А может, и не давняя детская явь рождала это ощущение, а откуда-то из дальней прадедовской жизни были эта земля, запах тепло-кислой овчины, ветерок, идущий будто бы от листьев корявой липы, и сквозь их просвет все светлеющее, все поднимающееся вверх утреннее небо.
Каждое утро я просыпался с ощущением тайной надежды. На что? На то, что б у д е т, д о л ж н о б ы т ь что-то очень важное, единственное, меняющее всю жизнь.

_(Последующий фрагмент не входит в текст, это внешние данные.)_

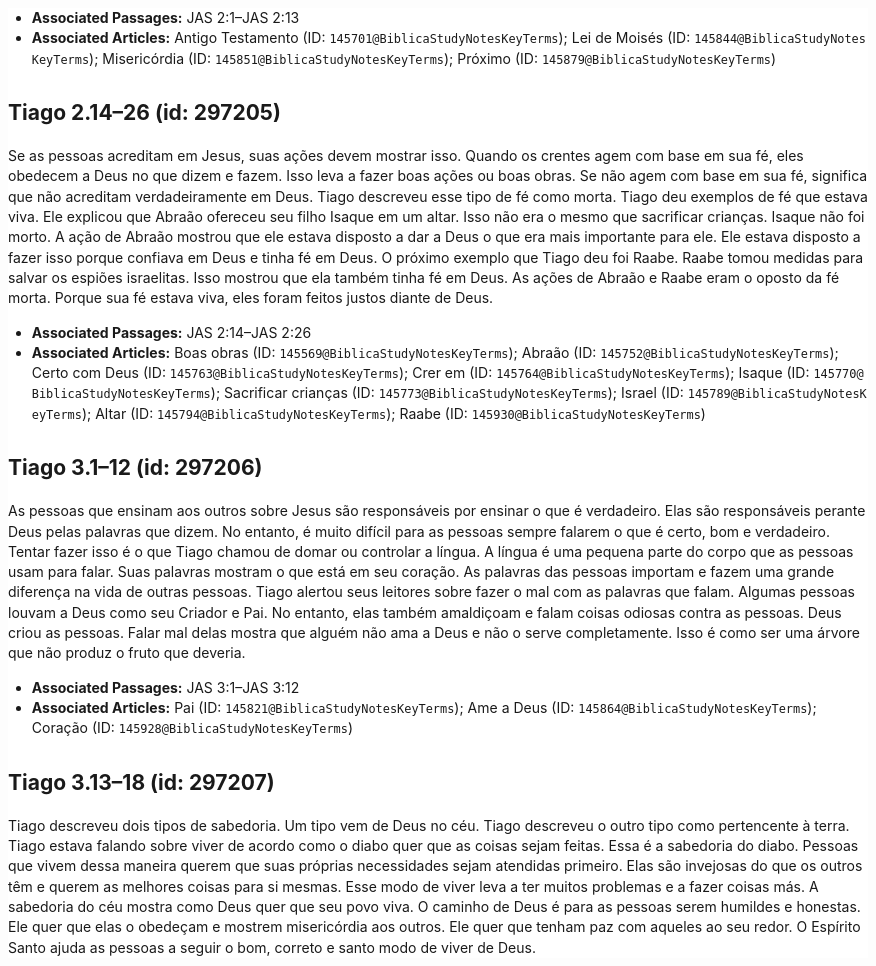 * **Associated Passages:** JAS 2:1–JAS 2:13
* **Associated Articles:** Antigo Testamento (ID: `145701@BiblicaStudyNotesKeyTerms`); Lei de Moisés (ID: `145844@BiblicaStudyNotesKeyTerms`); Misericórdia (ID: `145851@BiblicaStudyNotesKeyTerms`); Próximo (ID: `145879@BiblicaStudyNotesKeyTerms`)

## Tiago 2.14–26 (id: 297205)

Se as pessoas acreditam em Jesus, suas ações devem mostrar isso. Quando os crentes agem com base em sua fé, eles obedecem a Deus no que dizem e fazem. Isso leva a fazer boas ações ou boas obras. Se não agem com base em sua fé, significa que não acreditam verdadeiramente em Deus. Tiago descreveu esse tipo de fé como morta. Tiago deu exemplos de fé que estava viva. Ele explicou que Abraão ofereceu seu filho Isaque em um altar. Isso não era o mesmo que sacrificar crianças. Isaque não foi morto. A ação de Abraão mostrou que ele estava disposto a dar a Deus o que era mais importante para ele. Ele estava disposto a fazer isso porque confiava em Deus e tinha fé em Deus. O próximo exemplo que Tiago deu foi Raabe. Raabe tomou medidas para salvar os espiões israelitas. Isso mostrou que ela também tinha fé em Deus. As ações de Abraão e Raabe eram o oposto da fé morta. Porque sua fé estava viva, eles foram feitos justos diante de Deus.

* **Associated Passages:** JAS 2:14–JAS 2:26
* **Associated Articles:** Boas obras (ID: `145569@BiblicaStudyNotesKeyTerms`); Abraão (ID: `145752@BiblicaStudyNotesKeyTerms`); Certo com Deus (ID: `145763@BiblicaStudyNotesKeyTerms`); Crer em (ID: `145764@BiblicaStudyNotesKeyTerms`); Isaque (ID: `145770@BiblicaStudyNotesKeyTerms`); Sacrificar crianças (ID: `145773@BiblicaStudyNotesKeyTerms`); Israel (ID: `145789@BiblicaStudyNotesKeyTerms`); Altar (ID: `145794@BiblicaStudyNotesKeyTerms`); Raabe (ID: `145930@BiblicaStudyNotesKeyTerms`)

## Tiago 3.1–12 (id: 297206)

As pessoas que ensinam aos outros sobre Jesus são responsáveis por ensinar o que é verdadeiro. Elas são responsáveis perante Deus pelas palavras que dizem. No entanto, é muito difícil para as pessoas sempre falarem o que é certo, bom e verdadeiro. Tentar fazer isso é o que Tiago chamou de domar ou controlar a língua. A língua é uma pequena parte do corpo que as pessoas usam para falar. Suas palavras mostram o que está em seu coração. As palavras das pessoas importam e fazem uma grande diferença na vida de outras pessoas. Tiago alertou seus leitores sobre fazer o mal com as palavras que falam. Algumas pessoas louvam a Deus como seu Criador e Pai. No entanto, elas também amaldiçoam e falam coisas odiosas contra as pessoas. Deus criou as pessoas. Falar mal delas mostra que alguém não ama a Deus e não o serve completamente. Isso é como ser uma árvore que não produz o fruto que deveria.

* **Associated Passages:** JAS 3:1–JAS 3:12
* **Associated Articles:** Pai (ID: `145821@BiblicaStudyNotesKeyTerms`); Ame a Deus (ID: `145864@BiblicaStudyNotesKeyTerms`); Coração (ID: `145928@BiblicaStudyNotesKeyTerms`)

## Tiago 3.13–18 (id: 297207)

Tiago descreveu dois tipos de sabedoria. Um tipo vem de Deus no céu. Tiago descreveu o outro tipo como pertencente à terra. Tiago estava falando sobre viver de acordo como o diabo quer que as coisas sejam feitas. Essa é a sabedoria do diabo. Pessoas que vivem dessa maneira querem que suas próprias necessidades sejam atendidas primeiro. Elas são invejosas do que os outros têm e querem as melhores coisas para si mesmas. Esse modo de viver leva a ter muitos problemas e a fazer coisas más. A sabedoria do céu mostra como Deus quer que seu povo viva. O caminho de Deus é para as pessoas serem humildes e honestas. Ele quer que elas o obedeçam e mostrem misericórdia aos outros. Ele quer que tenham paz com aqueles ao seu redor. O Espírito Santo ajuda as pessoas a seguir o bom, correto e santo modo de viver de Deus.
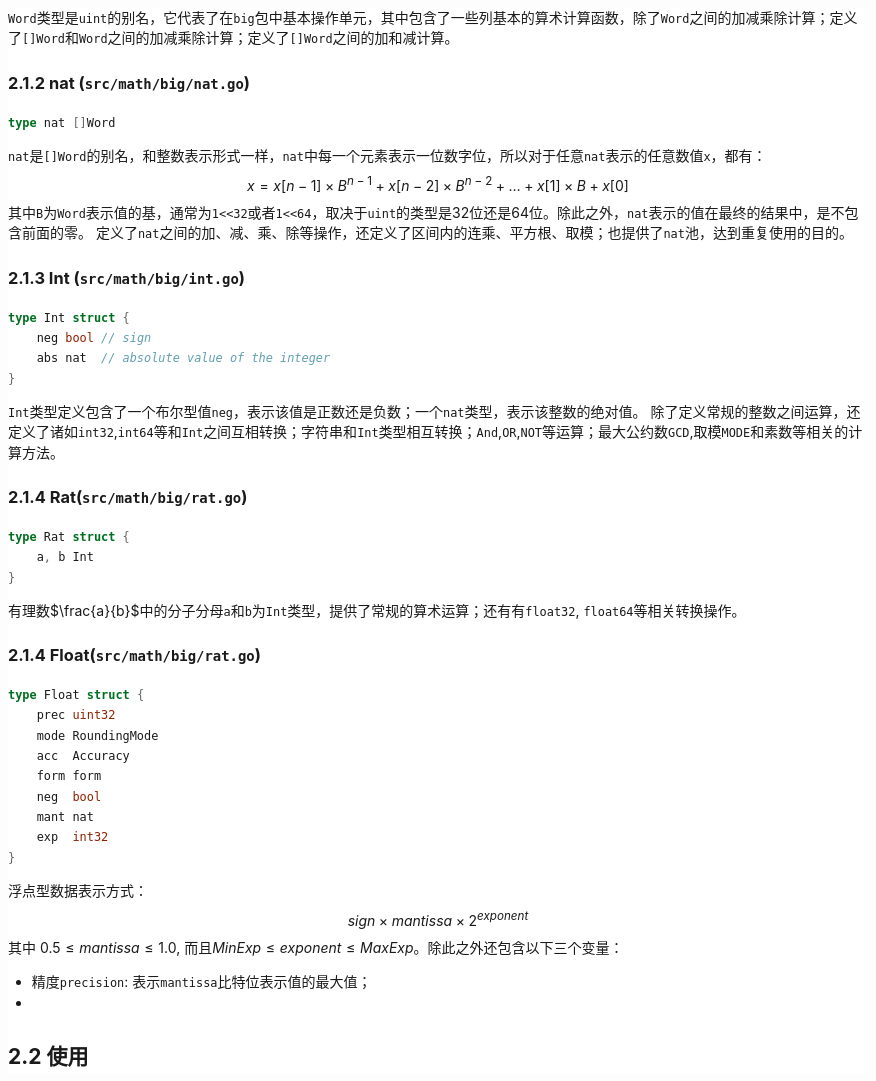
 ```go
```
`Word`类型是`uint`的别名，它代表了在`big`包中基本操作单元，其中包含了一些列基本的算术计算函数，除了`Word`之间的加减乘除计算；定义了`[]Word`和`Word`之间的加减乘除计算；定义了`[]Word`之间的加和减计算。
### 2.1.2 nat (`src/math/big/nat.go`)
```go
type nat []Word
```
`nat`是`[]Word`的别名，和整数表示形式一样，`nat`中每一个元素表示一位数字位，所以对于任意`nat`表示的任意数值`x`，都有：
$$x =x[n-1]\times B^{n-1} + x[n-2] \times B^{n-2} + \ldots + x[1]\times B + x[0]$$
其中`B`为`Word`表示值的基，通常为`1<<32`或者`1<<64`，取决于`uint`的类型是32位还是64位。除此之外，`nat`表示的值在最终的结果中，是不包含前面的零。
定义了`nat`之间的加、减、乘、除等操作，还定义了区间内的连乘、平方根、取模；也提供了`nat`池，达到重复使用的目的。
### 2.1.3 Int (`src/math/big/int.go`)
```go
type Int struct {
	neg bool // sign
	abs nat  // absolute value of the integer
}
```
`Int`类型定义包含了一个布尔型值`neg`，表示该值是正数还是负数；一个`nat`类型，表示该整数的绝对值。
除了定义常规的整数之间运算，还定义了诸如`int32`,`int64`等和`Int`之间互相转换；字符串和`Int`类型相互转换；`And`,`OR`,`NOT`等运算；最大公约数`GCD`,取模`MODE`和素数等相关的计算方法。
### 2.1.4 Rat(`src/math/big/rat.go`)
```go
type Rat struct {
	a, b Int
}
```
有理数$\frac{a}{b}$中的分子分母`a`和`b`为`Int`类型，提供了常规的算术运算；还有有`float32`, `float64`等相关转换操作。
### 2.1.4 Float(`src/math/big/rat.go`)
```go
type Float struct {
	prec uint32
	mode RoundingMode
	acc  Accuracy
	form form
	neg  bool
	mant nat
	exp  int32
}
```
浮点型数据表示方式：
$$sign \times mantissa \times 2 ^{exponent}$$
其中 $0.5 \le mantissa \le 1.0$, 而且$MinExp \le exponent \le MaxExp$。除此之外还包含以下三个变量：
- 精度`precision`: 表示`mantissa`比特位表示值的最大值；
- 
## 2.2 使用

А было ли что? Если вспомнить как следует, то, может, только и было существенного само это ожидание в каждом дне, с каждого первого проблеска света, включавшегося в жизнь сознания, с того мига, как ты ощущаешь себя ожившим, прозревшим.
И это, может быть, и было главным тогда — ожидание.
Вечерами, под водительством Борьки, мы шли на «мотания». Именно так назывались в тех краях танцы под гармошку.
Недавно только кончилась эпоха патефонов. Была эпоха радиол. Но эти гремящие радиолы с одной-двумя надоевшими пластинками вскоре смолкали, и напротив старенького клуба на вытоптанной площадке начинались «мотания». Парней было значительно меньше. Уходили в армию, в город. В основном пацанва лет пятнадцати — шестнадцати. Поэтому нам, приезжим залеткам, не было конкуренции.